The Chou-Thakoon venture was founded at a time when “instant fashion” was in its heyday. But even a Chou spokeswoman seemed to admit it was caught up in the changing industry tides.
The spokeswoman said in the last 10 years, Silas Chou has been building a big investment portfolio, including companies in the fashion and tech sectors, such as Thakoon. “However, we have recognized that the business model is ahead of the current retail environment. Therefore, we are taking a pause, and an eventual restructure,” she said.
Silas Chou’s daughter Vivian Chou’s company, Bright Fame Fashion, bought a controlling interest in Thakoon Corp. in December 2015 for an undisclosed sum. She planned to position the label as high-end sportswear brand sold exclusively through the New York flagship and its directly operated e-commerce site. Accessories and limited-edition products were part of the offerings. There were high hopes for the brand, with Chou looking to replicate her father Silas’ success with Tommy Hilfiger and Michael Kors.

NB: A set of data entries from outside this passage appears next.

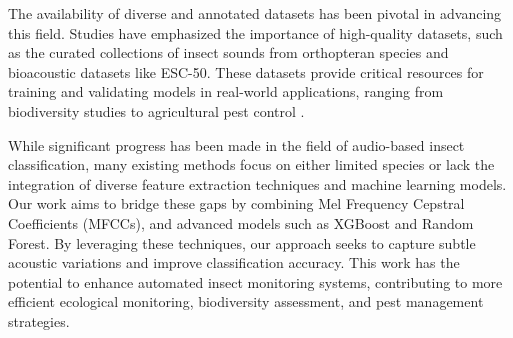 The availability of diverse and annotated datasets has been pivotal in advancing this field. Studies have emphasized the importance of high-quality datasets, such as the curated collections of insect sounds from orthopteran species and bioacoustic datasets like ESC-50. These datasets provide critical resources for training and validating models in real-world applications, ranging from biodiversity studies to agricultural pest control \cite{acoustic_insect_mfcc_lfcc,ml_insect_bioacoustics,framework_insect_sound_analysis}.

While significant progress has been made in the field of audio-based insect classification, many existing methods focus on either limited species or lack the integration of diverse feature extraction techniques and machine learning models. Our work aims to bridge these gaps by combining Mel Frequency Cepstral Coefficients (MFCCs), and advanced models such as XGBoost and Random Forest. By leveraging these techniques, our approach seeks to capture subtle acoustic variations and improve classification accuracy. This work has the potential to enhance automated insect monitoring systems, contributing to more efficient ecological monitoring, biodiversity assessment, and pest management strategies.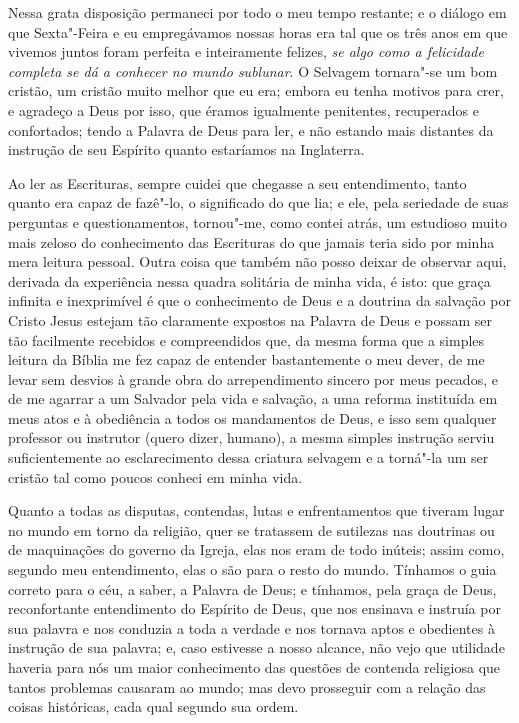Nessa grata disposição permaneci por todo o meu tempo restante; e o
diálogo em que Sexta"-Feira e eu empregávamos nossas horas era tal que os
três anos em que vivemos juntos foram perfeita e inteiramente felizes,
\emph{se algo como a felicidade completa se dá a conhecer no mundo
sublunar}. O Selvagem tornara"-se um bom cristão, um cristão muito melhor
que eu era; embora eu tenha motivos para crer, e agradeço a Deus por
isso, que éramos igualmente penitentes, recuperados e confortados; tendo
a Palavra de Deus para ler, e não estando mais distantes da instrução de
seu Espírito quanto estaríamos na Inglaterra.

Ao ler as Escrituras, sempre cuidei que chegasse a seu entendimento,
tanto quanto era capaz de fazê"-lo, o significado do que lia; e ele, pela
seriedade de suas perguntas e questionamentos, tornou"-me, como contei
atrás, um estudioso muito mais zeloso do conhecimento das Escrituras do
que jamais teria sido por minha mera leitura pessoal. Outra coisa que
também não posso deixar de observar aqui, derivada da experiência nessa
quadra solitária de minha vida, é isto: que graça infinita e
inexprimível é que o conhecimento de Deus e a doutrina da salvação por
Cristo Jesus estejam tão claramente expostos na Palavra de Deus e possam
ser tão facilmente recebidos e compreendidos que, da mesma forma que a
simples leitura da Bíblia me fez capaz de entender bastantemente o meu
dever, de me levar sem desvios à grande obra do arrependimento sincero
por meus pecados, e de me agarrar a um Salvador pela vida e salvação, a
uma reforma instituída em meus atos e à obediência a todos os
mandamentos de Deus, e isso sem qualquer professor ou instrutor (quero
dizer, humano), a mesma simples instrução serviu suficientemente ao
esclarecimento dessa criatura selvagem e a torná"-la um ser cristão tal
como poucos conheci em minha vida.

Quanto a todas as disputas, contendas, lutas e enfrentamentos que
tiveram lugar no mundo em torno da religião, quer se tratassem de
sutilezas nas doutrinas ou de maquinações do governo da Igreja, elas nos
eram de todo inúteis; assim como, segundo meu entendimento, elas o são
para o resto do mundo. Tínhamos o guia correto para o céu, a saber, a
Palavra de Deus; e tínhamos, pela graça de Deus, reconfortante
entendimento do Espírito de Deus, que nos ensinava e instruía por sua
palavra e nos conduzia a toda a verdade e nos tornava aptos e obedientes
à instrução de sua palavra; e, caso estivesse a nosso alcance, não vejo
que utilidade haveria para nós um maior conhecimento das questões de
contenda religiosa que tantos problemas causaram ao mundo; mas devo
prosseguir com a relação das coisas históricas, cada qual segundo sua
ordem.


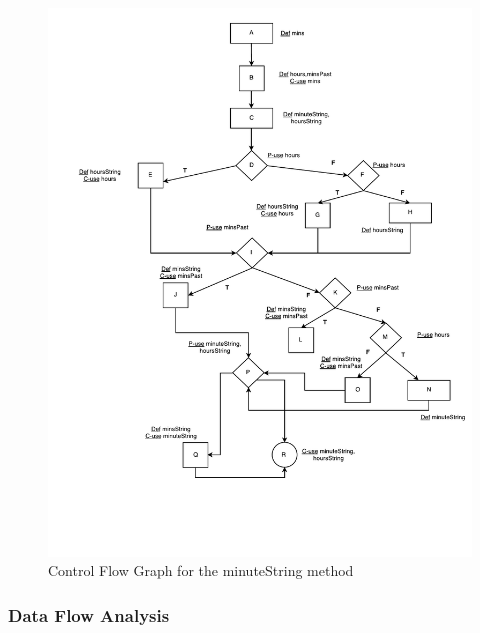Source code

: \documentclass[fontsize=12pt,paper=letter,twoside]{scrartcl}
\begin{document}
\begin{figure}[!htb]
\begin{center}
\includegraphics[width=.99\textwidth]{images/dft/cfg_drawio.pdf}
\end{center}
\caption{Control Flow Graph for the minuteString method}
\label{fig:cfg}
\end{figure}

\clearpage
\newpage
\subsubsection{Data Flow Analysis}
\end{document}
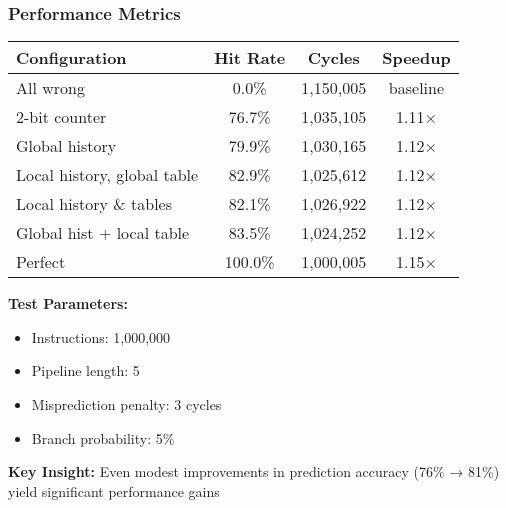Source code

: \documentclass[aspectratio=169,12pt]{beamer}
\begin{document}
\begin{frame}
  \frametitle{Performance Metrics}
  
  \begin{center}
    \footnotesize
    \begin{tabular}{|l|c|c|c|}
      \hline
      \textbf{Configuration} & \textbf{Hit Rate} & \textbf{Cycles} & \textbf{Speedup} \\
      \hline
      All wrong & 0.0\% & 1,150,005 & baseline \\
      2-bit counter & 76.7\% & 1,035,105 & 1.11$\times$ \\
      Global history & 79.9\% & 1,030,165 & 1.12$\times$ \\
      Local history, global table & 82.9\% & 1,025,612 & 1.12$\times$ \\
      Local history \& tables & 82.1\% & 1,026,922 & 1.12$\times$ \\
      Global hist + local table & 83.5\% & 1,024,252 & 1.12$\times$ \\
      Perfect & 100.0\% & 1,000,005 & 1.15$\times$ \\
      \hline
    \end{tabular}
  \end{center}
  
  \vspace{1em}
  
  \begin{tcolorbox}[colback=yellow!10, colframe=yellow!50]
    \textbf{Test Parameters:}
    \begin{itemize}
      \item Instructions: 1,000,000
      \item Pipeline length: 5
      \item Misprediction penalty: 3 cycles
      \item Branch probability: 5\%
    \end{itemize}
  \end{tcolorbox}
  
  \textbf{Key Insight:} Even modest improvements in prediction accuracy (76\% → 81\%) yield significant performance gains
\end{frame}
\end{document}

Thakoon’s brand, which was headquarterd in Hong Kong, began building its team last year and made several key hires. Among them was Lucy Yi, who became the brand’s president. Panichgul’s longtime business partner Maria Borromeo stayed on as chief executive officer and was based in Hong Kong. Under the direct-to-consumer concept, Thakoon showed two collections. The company spokeswoman, who said the business was put on hold, declined to give further details of staffing and other operations.
“I still believe in Thakoon’s tremendous design talent and the brand as well as the strong management team behind this project,” said Silas Chou.
Thakoon Panichgul said, “It was time for my brand to explore a new business model and this opportunity allowed us to do so. We can now take the learnings from this to apply to the next evolution of Thakoon.”
The company declined to reveal what will happen to the brand and said next steps are all under consideration. The company is shipping spring merchandise.
Thakoon presented a 10-outfit spring collection at a New York event in an effort to have an “immersive experience.” Afterward, the collection was available at the company’s online store and its flagship on Manhattan’s Wooster Street. WWD noted in its review that Panichgul “delivered a commercially savvy, cohesive collection that will tempt women when sunny, warm days arrive again.”
The company’s Web site shows a more comprehensive offering of dresses, tops, coats, jackets, sweaters, knits, accessories, shirts, bottoms and sleepwear, ranging from $25 for a cat nap mask to $575 for a sateen jacquard sleeveless jacket. Many of the tops and bottoms are in the $225 to $350 range.